WORK REQUIRED: For the data that follows, print the line with "Once the frames", the line with "𝙍𝙚𝙖𝙘𝙩𝙉𝙖𝙩𝙞𝙫𝙚 📱 / 𝙎𝙮𝙢𝙛𝙤𝙣𝙮", and all lines between them, exactly as they stand. Omit pictures and add nothing.

Document images with source code:

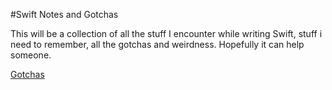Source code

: #Swift Notes and Gotchas

This will be a collection of all the stuff I encounter while writing Swift, stuff i need to remember, all the gotchas and weirdness. Hopefully it can help someone.

[Gotchas](Gotchas.md)
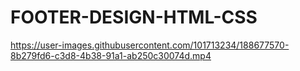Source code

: # FOOTER-DESIGN-HTML-CSS
https://user-images.githubusercontent.com/101713234/188677570-8b279fd6-c3d8-4b38-91a1-ab250c30074d.mp4

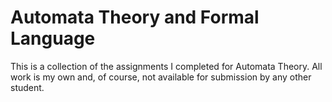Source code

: # Automata Theory and Formal Language

This is a collection of the assignments I completed for Automata Theory. All work is my own and, of course, not available for submission by any other student. 
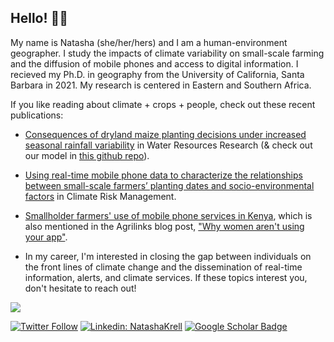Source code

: ## Hello! 👋🏽

My name is Natasha (she/her/hers) and I am a human-environment geographer. I study the impacts of climate variability on small-scale farming and the diffusion of mobile phones and access to digital information. I recieved my Ph.D. in geography from the University of California, Santa Barbara in 2021. My research is centered in Eastern and Southern Africa.  

If you like reading about climate + crops + people, check out these recent publications:
- [Consequences of dryland maize planting decisions under increased seasonal rainfall variability](https://agupubs.onlinelibrary.wiley.com/doi/10.1029/2020WR029362) in Water Resources Research (& check out our model in [this github repo](https://github.com/ecohydro/maize-Toff)). 
- [Using real-time mobile phone data to characterize the relationships between small-scale farmers’ planting dates and socio-environmental factors](https://www.sciencedirect.com/science/article/pii/S2212096322000031) in Climate Risk Management.
- [Smallholder farmers' use of mobile phone services in Kenya](https://rsa.tandfonline.com/doi/full/10.1080/17565529.2020.1748847), which is also mentioned in the Agrilinks blog post, ["Why women aren't using your app"](https://www.agrilinks.org/post/why-women-arent-using-your-ag-app). 

- In my career, I'm interested in closing the gap between individuals on the front lines of climate change and the dissemination of real-time information, alerts, and climate services. If these topics interest you, don't hesitate to reach out!

<img src="https://github-readme-stats.vercel.app/api?username=ntkrell&&show_icons=true&theme=radical&bg_color=30,0d0d0d,191919&title_color=fff&text_color=fff&icon_color=79ff97">

[![Twitter Follow](https://img.shields.io/twitter/follow/natashakre?label=Follow)](https://twitter.com/natashakre)
[![Linkedin: NatashaKrell](https://img.shields.io/badge/-Natasha%20Krell-blue?style=flat-square&logo=Linkedin&logoColor=white&link=https://www.linkedin.com/in/natashakrell/)](https://www.linkedin.com/in/natashakrell/)
[![Google Scholar Badge](https://img.shields.io/badge/Google-Scholar-red)](https://scholar.google.com/citations?user=wIXodUsAAAAJ&hl=en)
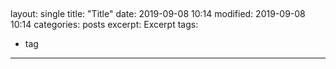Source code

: ## <!--lint disable list-item-bullet-indent-->

layout: single
title: "Title"
date: 2019-09-08 10:14
modified: 2019-09-08 10:14
categories: posts
excerpt: Excerpt
tags:

- tag

---

<!--lint disable list-item-bullet-indent-->
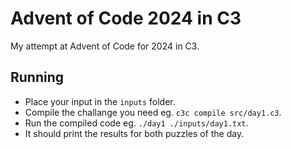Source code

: # Advent of Code 2024 in C3
My attempt at Advent of Code for 2024 in C3.

## Running
 - Place your input in the `inputs` folder.
 - Compile the challange you need eg. `c3c compile src/day1.c3`.
 - Run the compiled code eg. `./day1 ./inputs/day1.txt`.
 - It should print the results for both puzzles of the day.
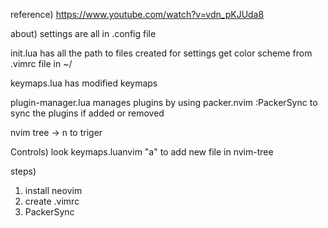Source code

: reference)
https://www.youtube.com/watch?v=vdn_pKJUda8


about)
settings are all in .config file

init.lua has all the path to files created for settings
get color scheme from .vimrc file in ~/

keymaps.lua has modified keymaps

plugin-manager.lua manages plugins by using packer.nvim
:PackerSync to sync the plugins if added or removed

nvim tree -> <space>n to triger

Controls)
look keymaps.luanvim
"a" to add new file in nvim-tree


steps)
1) install neovim
2) create .vimrc
3) PackerSync
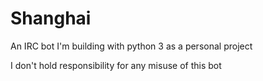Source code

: # Shanghai

An IRC bot I'm building with python 3 as a personal project

I don't hold responsibility for any misuse of this bot
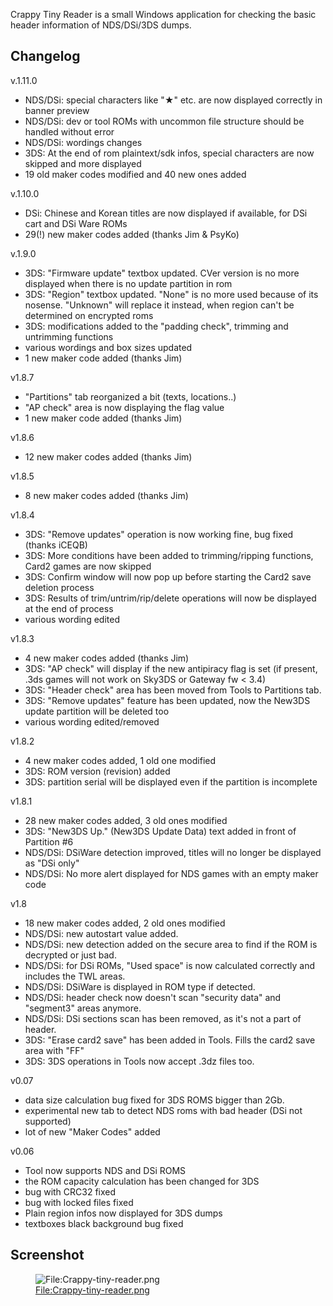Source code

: Crappy Tiny Reader is a small Windows application for checking the basic
header information of NDS/DSi/3DS dumps.

## Changelog

v.1.11.0

- NDS/DSi: special characters like "★" etc. are now displayed correctly
  in banner preview
- NDS/DSi: dev or tool ROMs with uncommon file structure should be
  handled without error
- NDS/DSi: wordings changes
- 3DS: At the end of rom plaintext/sdk infos, special characters are now
  skipped and more displayed
- 19 old maker codes modified and 40 new ones added

v.1.10.0

- DSi: Chinese and Korean titles are now displayed if available, for DSi
  cart and DSi Ware ROMs
- 29(!) new maker codes added (thanks Jim & PsyKo)

v.1.9.0

- 3DS: "Firmware update" textbox updated. CVer version is no more
  displayed when there is no update partition in rom
- 3DS: "Region" textbox updated. "None" is no more used because of its
  nosense. "Unknown" will replace it instead, when region can't be
  determined on encrypted roms
- 3DS: modifications added to the "padding check", trimming and
  untrimming functions
- various wordings and box sizes updated
- 1 new maker code added (thanks Jim)

v1.8.7

- "Partitions" tab reorganized a bit (texts, locations..)
- "AP check" area is now displaying the flag value
- 1 new maker code added (thanks Jim)

v1.8.6

- 12 new maker codes added (thanks Jim)

v1.8.5

- 8 new maker codes added (thanks Jim)

v1.8.4

- 3DS: "Remove updates" operation is now working fine, bug fixed (thanks
  iCEQB)
- 3DS: More conditions have been added to trimming/ripping functions,
  Card2 games are now skipped
- 3DS: Confirm window will now pop up before starting the Card2 save
  deletion process
- 3DS: Results of trim/untrim/rip/delete operations will now be
  displayed at the end of process
- various wording edited

v1.8.3

- 4 new maker codes added (thanks Jim)
- 3DS: "AP check" will display if the new antipiracy flag is set (if
  present, .3ds games will not work on Sky3DS or Gateway fw \< 3.4)
- 3DS: "Header check" area has been moved from Tools to Partitions tab.
- 3DS: "Remove updates" feature has been updated, now the New3DS update
  partition will be deleted too
- various wording edited/removed

v1.8.2

- 4 new maker codes added, 1 old one modified
- 3DS: ROM version (revision) added
- 3DS: partition serial will be displayed even if the partition is
  incomplete

v1.8.1

- 28 new maker codes added, 3 old ones modified
- 3DS: "New3DS Up." (New3DS Update Data) text added in front of
  Partition \#6
- NDS/DSi: DSiWare detection improved, titles will no longer be
  displayed as "DSi only"
- NDS/DSi: No more alert displayed for NDS games with an empty maker
  code

v1.8

- 18 new maker codes added, 2 old ones modified
- NDS/DSi: new autostart value added.
- NDS/DSi: new detection added on the secure area to find if the ROM is
  decrypted or just bad.
- NDS/DSi: for DSi ROMs, "Used space" is now calculated correctly and
  includes the TWL areas.
- NDS/DSi: DSiWare is displayed in ROM type if detected.
- NDS/DSi: header check now doesn't scan "security data" and "segment3"
  areas anymore.
- NDS/DSi: DSi sections scan has been removed, as it's not a part of
  header.
- 3DS: "Erase card2 save" has been added in Tools. Fills the card2 save
  area with "FF"
- 3DS: 3DS operations in Tools now accept .3dz files too.

v0.07

- data size calculation bug fixed for 3DS ROMS bigger than 2Gb.
- experimental new tab to detect NDS roms with bad header (DSi not
  supported)
- lot of new "Maker Codes" added

v0.06

- Tool now supports NDS and DSi ROMS
- the ROM capacity calculation has been changed for 3DS
- bug with CRC32 fixed
- bug with locked files fixed
- Plain region infos now displayed for 3DS dumps
- textboxes black background bug fixed

## Screenshot

<figure>
<img src="Crappy-tiny-reader.png" title="File:Crappy-tiny-reader.png" />
<figcaption><a
href="File:Crappy-tiny-reader.png">File:Crappy-tiny-reader.png</a></figcaption>
</figure>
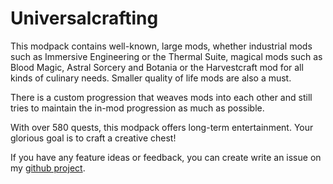 # Universalcrafting

This modpack contains well-known, large mods, whether industrial mods such as Immersive Engineering or the Thermal Suite, magical mods such as Blood Magic, Astral Sorcery and Botania or the Harvestcraft mod for all kinds of culinary needs. Smaller quality of life mods are also a must.

There is a custom progression that weaves mods into each other and still tries to maintain the in-mod progression as much as possible.

With over 580 quests, this modpack offers long-term entertainment. Your glorious goal is to craft a creative chest!

If you have any feature ideas or feedback, you can create write an issue on my [github project](https://github.com/Sagenseele/universalcrafting/issues/new/choose).
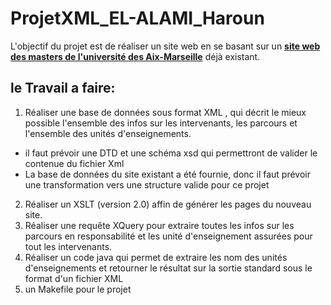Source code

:# ProjetXML_EL-ALAMI_Haroun
L'objectif du projet est de réaliser un site web en se basant sur un **[site web des masters de l'université des Aix-Marseille](http://masterinfo.univ-mrs.fr/)** déjà existant.
## le Travail a faire: 
1. Réaliser une base de données sous format XML , qui décrit le mieux possible l'ensemble des infos sur les intervenants, les parcours et l'ensemble des unités d'enseignements.
  * il faut prévoir une DTD et une schéma xsd qui permettront de valider le contenue du fichier Xml
  * La base de données du site existant a été fournie, donc il faut prévoir une transformation vers une structure valide pour ce projet
2. Réaliser un XSLT (version 2.0) affin de générer les pages du nouveau site.
3. Réaliser une requête XQuery pour extraire toutes les infos sur les parcours en responsabilité et les unité d'enseignement assurées pour tout les intervenants.
4. Réaliser un code java qui permet de extraire les nom des unités d'enseignements et retourner le résultat sur la sortie standard sous le format d'un fichier XML
5. un Makefile pour le projet
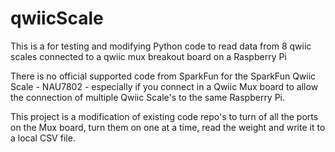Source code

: # qwiicScale
This is a for testing and modifying Python code to read data from 8 qwiic scales connected to a qwiic mux breakout board on a Raspberry Pi

There is no official supported code from SparkFun for the SparkFun Qwiic Scale - NAU7802 - especially if you connect in a Qwiic Mux board to allow the connection of multiple Qwiic Scale's to the same Raspberry Pi.

This project is a modification of existing code repo's to turn of all the ports on the Mux board, turn them on one at a time, read the weight and write it to a local CSV file.
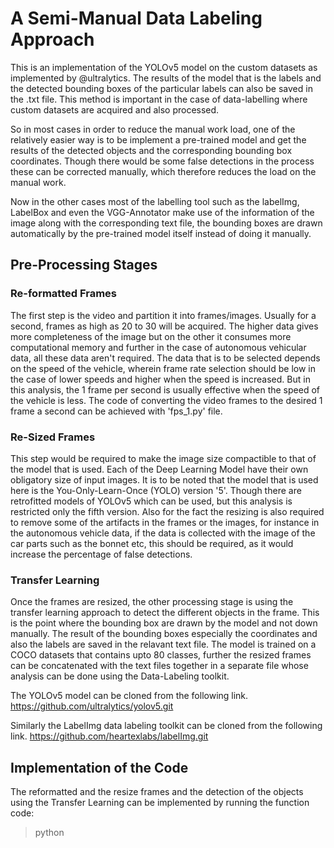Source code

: # A Semi-Manual Data Labeling Approach

This is an implementation of the YOLOv5 model on the custom datasets as implemented by @ultralytics. The results of the model that is the labels and the detected bounding boxes of the particular labels can also be saved in the .txt file. This method is important in the case of data-labelling where custom datasets are acquired and also processed. 

So in most cases in order to reduce the manual work load, one of the relatively easier way is to be implement a pre-trained model and get the results of the detected objects and the corresponding bounding box coordinates. Though there would be some false detections in the process these can be corrected manually, which therefore reduces the load on the manual work. 

Now in the other cases most of the labelling tool such as the labelImg, LabelBox and even the VGG-Annotator make use of the information of the image along with the corresponding text file, the bounding boxes are drawn automatically by the pre-trained model itself instead of doing it manually. 
 
## Pre-Processing Stages
### Re-formatted Frames
The first step is the video and partition it into frames/images. Usually for a second, frames as high as 20 to 30 will be acquired. The higher data gives more completeness of the image but on the other it consumes more computational memory and further in the case of autonomous vehicular data, all these data aren't required. The data that is to be selected depends on the speed of the vehicle, wherein frame rate selection should be low in the case of lower speeds and higher when the speed is increased. But in this analysis, the 1 frame per second is usually effective when the speed of the vehicle is less. The code of converting the video frames to the desired 1 frame a second can be achieved with 'fps_1.py' file.

### Re-Sized Frames
This step would be required to make the image size compactible to that of the model that is used. Each of the Deep Learning Model have their own obligatory size of input images. It is to be noted that the model that is used here is the You-Only-Learn-Once (YOLO) version '5'. Though there are retrofitted models of YOLOv5 which can be used, but this analysis is restricted only the fifth version. Also for the fact the resizing is also required to remove some of the artifacts in the frames or the images, for instance in the autonomous vehicle data, if the data is collected with the image of the car parts such as the bonnet etc, this should be required, as it would increase the percentage of false detections. 
 
### Transfer Learning
Once the frames are resized, the other processing stage is using the transfer learning approach to detect the different objects in the frame. This is the point where the bounding box are drawn by the model and not down manually. The result of the bounding boxes especially the coordinates and also the labels are saved in the relavant text file. The model is trained on a COCO datasets that contains upto 80 classes, further the resized frames can be concatenated with the text files together in a separate file whose analysis can be done using the Data-Labeling toolkit. 

The YOLOv5 model can be cloned from the following link. https://github.com/ultralytics/yolov5.git 

Similarly the LabelImg data labeling toolkit can be cloned from the following link. https://github.com/heartexlabs/labelImg.git

## Implementation of the Code
The reformatted and the resize frames and the detection of the objects using the Transfer Learning can be implemented by running the function code: 
> python 
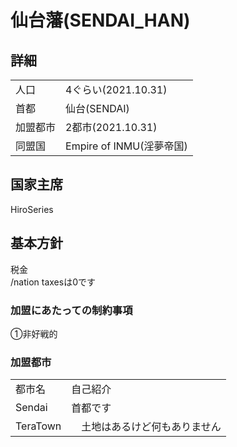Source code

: # 仙台藩(SENDAI_HAN)

## 詳細
|||
|-|-|
|   人口   | 4ぐらい(2021.10.31) |
|   首都   | 仙台(SENDAI) |
| 加盟都市 | 2都市(2021.10.31) |
| 同盟国 | Empire of INMU(淫夢帝国) |

## 国家主席
HiroSeries

## 基本方針
税金  
/nation taxesは0です

### 加盟にあたっての制約事項
①非好戦的  

### 加盟都市
|||
|-|-|
| 都市名        | 自己紹介 | 市長 |
| Sendai | 首都です | HiroSeries |
| TeraTown     |　土地はあるけど何もありません | bb126h |



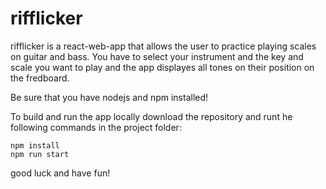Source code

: # rifflicker

rifflicker is a react-web-app that allows the user to practice playing scales on guitar and bass. 
You have to select your instrument and the key and scale you want to play and the app displayes all tones on their position on the fredboard.

Be sure that you have nodejs and npm installed! 

To build and run the app locally download the repository and runt he following commands in the project folder:

    npm install
    npm run start
    
good luck and have fun!
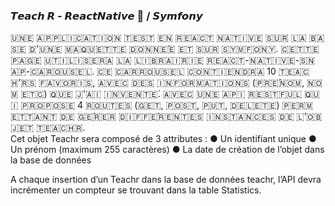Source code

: ### 𝙏𝙚𝙖𝙘𝙝  𝙍 - 𝙍𝙚𝙖𝙘𝙩𝙉𝙖𝙩𝙞𝙫𝙚 📱 / 𝙎𝙮𝙢𝙛𝙤𝙣𝙮 

🇺‌🇳‌🇪‌ 🇦‌🇵‌🇵‌🇱‌🇮‌🇨‌🇦‌🇹‌🇮‌🇴‌🇳‌ 🇹‌🇪‌🇸‌🇹‌ 🇪‌🇳‌ 🇷‌🇪‌🇦‌🇨‌🇹‌ 🇳‌🇦‌🇹‌🇮‌🇻‌🇪‌ 🇸‌🇺‌🇷‌ 🇱‌🇦‌ 🇧‌🇦‌🇸‌🇪‌ 🇩‌'🇺‌🇳‌🇪‌ 🇲‌🇦‌🇶‌🇺‌🇪‌🇹‌🇹‌🇪‌ 🇩‌🇴‌🇳‌🇳‌🇪‌́🇪‌ 🇪‌🇹‌ 🇸‌🇺‌🇷‌ 🇸‌🇾‌🇲‌🇫‌🇴‌🇳‌🇾‌. 🇨‌🇪‌🇹‌🇹‌🇪‌ 🇵‌🇦‌🇬‌🇪‌ 🇺‌🇹‌🇮‌🇱‌🇮‌🇸‌🇪‌🇷‌🇦‌ 🇱‌🇦‌ 🇱‌🇮‌🇧‌🇷‌🇦‌🇮‌🇷‌🇮‌🇪‌ 🇷‌🇪‌🇦‌🇨‌🇹‌-🇳‌🇦‌🇹‌🇮‌🇻‌🇪‌-🇸‌🇳‌🇦‌🇵‌-🇨‌🇦‌🇷‌🇴‌🇺‌🇸‌🇪‌🇱‌.
🇨‌🇪‌ 🇨‌🇦‌🇷‌🇷‌🇴‌🇺‌🇸‌🇪‌🇱‌ 🇨‌🇴‌🇳‌🇹‌🇮‌🇪‌🇳‌🇩‌🇷‌🇦‌ 10 🇹‌🇪‌🇦‌🇨‌🇭‌’🇷‌🇸‌ 🇫‌🇦‌🇻‌🇴‌🇷‌🇮‌🇸‌, 🇦‌🇻‌🇪‌🇨‌ 🇩‌🇪‌🇸‌ 🇮‌🇳‌🇫‌🇴‌🇷‌🇲‌🇦‌🇹‌🇮‌🇴‌🇳‌🇸‌ (🇵‌🇷‌🇪‌́🇳‌🇴‌🇲‌, 🇳‌🇴‌🇲‌ 🇪‌🇹‌🇨‌) 🇶‌🇺‌🇪‌ 🇯‌'🇦‌🇮‌ 🇮‌🇳‌🇻‌🇪‌🇳‌🇹‌🇪‌́. 🇦‌🇻‌🇪‌🇨‌ 🇺‌🇳‌🇪‌ 🇦‌🇵‌🇮‌ 🇷‌🇪‌🇸‌🇹‌🇫‌🇺‌🇱‌ 🇶‌🇺‌🇮‌ 🇵‌🇷‌🇴‌🇵‌🇴‌🇸‌🇪‌ 4 🇷‌🇴‌🇺‌🇹‌🇪‌🇸‌ (🇬‌🇪‌🇹‌, 🇵‌🇴‌🇸‌🇹‌, 🇵‌🇺‌🇹‌, 🇩‌🇪‌🇱‌🇪‌🇹‌🇪‌) 🇵‌🇪‌🇷‌🇲‌🇪‌🇹‌🇹‌🇦‌🇳‌🇹‌ 🇩‌🇪‌ 🇬‌🇪‌́🇷‌🇪‌🇷‌ 🇩‌🇮‌🇫‌🇫‌🇪‌́🇷‌🇪‌🇳‌🇹‌🇪‌🇸‌ 🇮‌🇳‌🇸‌🇹‌🇦‌🇳‌🇨‌🇪‌🇸‌ 🇩‌🇪‌ 🇱‌’🇴‌🇧‌🇯‌🇪‌🇹‌ 🇹‌🇪‌🇦‌🇨‌🇭‌🇷‌.
<br/>
Cet objet Teachr sera composé de 3 attributes :
●	Un identifiant unique
●	Un prénom (maximum 255 caractères)
●	La date de création de l’objet dans la base de données

A chaque insertion d’un Teachr dans la base de données teachr, l’API devra incrémenter un compteur se trouvant dans la table Statistics.
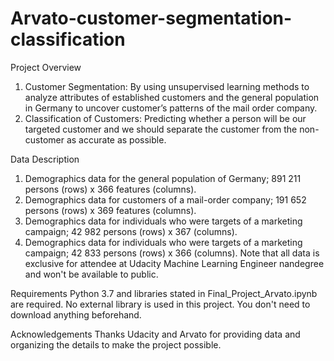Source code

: # Arvato-customer-segmentation-classification
Project Overview
1. Customer Segmentation: By using unsupervised learning methods to analyze attributes of established customers and the general population in Germany to uncover customer’s patterns of the mail order company. 
2. Classification of Customers: Predicting whether a person will be our targeted customer and we should separate the customer from the non-customer as accurate as possible. 

Data Description
1. Demographics data for the general population of Germany; 891 211 persons (rows) x 366 features (columns).
2. Demographics data for customers of a mail-order company; 191 652 persons (rows) x 369 features (columns).
3. Demographics data for individuals who were targets of a marketing campaign; 42 982 persons (rows) x 367 (columns).
4. Demographics data for individuals who were targets of a marketing campaign; 42 833 persons (rows) x 366 (columns).
Note that all data is exclusive for attendee at Udacity Machine Learning Engineer nandegree and won't be available to public. 

Requirements
Python 3.7 and libraries stated in Final_Project_Arvato.ipynb are required. No external library is used in this project. You don't need to download anything beforehand. 

Acknowledgements
Thanks Udacity and Arvato for providing data and organizing the details to make the project possible.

ANSWER:
Once the frames are resized, the other processing stage is using the transfer learning approach to detect the different objects in the frame. This is the point where the bounding box are drawn by the model and not down manually. The result of the bounding boxes especially the coordinates and also the labels are saved in the relavant text file. The model is trained on a COCO datasets that contains upto 80 classes, further the resized frames can be concatenated with the text files together in a separate file whose analysis can be done using the Data-Labeling toolkit. 

The YOLOv5 model can be cloned from the following link. https://github.com/ultralytics/yolov5.git 

Similarly the LabelImg data labeling toolkit can be cloned from the following link. https://github.com/heartexlabs/labelImg.git

## Implementation of the Code
The reformatted and the resize frames and the detection of the objects using the Transfer Learning can be implemented by running the function code: 
> python 
Source code

: # 仙台藩(SENDAI_HAN)

## 詳細
|||
|-|-|
|   人口   | 4ぐらい(2021.10.31) |
|   首都   | 仙台(SENDAI) |
| 加盟都市 | 2都市(2021.10.31) |
| 同盟国 | Empire of INMU(淫夢帝国) |

## 国家主席
HiroSeries

## 基本方針
税金  
/nation taxesは0です

### 加盟にあたっての制約事項
①非好戦的  

### 加盟都市
|||
|-|-|
| 都市名        | 自己紹介 | 市長 |
| Sendai | 首都です | HiroSeries |
| TeraTown     |　土地はあるけど何もありません | bb126h |



Source code

: # rifflicker

rifflicker is a react-web-app that allows the user to practice playing scales on guitar and bass. 
You have to select your instrument and the key and scale you want to play and the app displayes all tones on their position on the fredboard.

Be sure that you have nodejs and npm installed! 

To build and run the app locally download the repository and runt he following commands in the project folder:

    npm install
    npm run start
    
good luck and have fun!
Source code

: ### 𝙏𝙚𝙖𝙘𝙝  𝙍 - 𝙍𝙚𝙖𝙘𝙩𝙉𝙖𝙩𝙞𝙫𝙚 📱 / 𝙎𝙮𝙢𝙛𝙤𝙣𝙮 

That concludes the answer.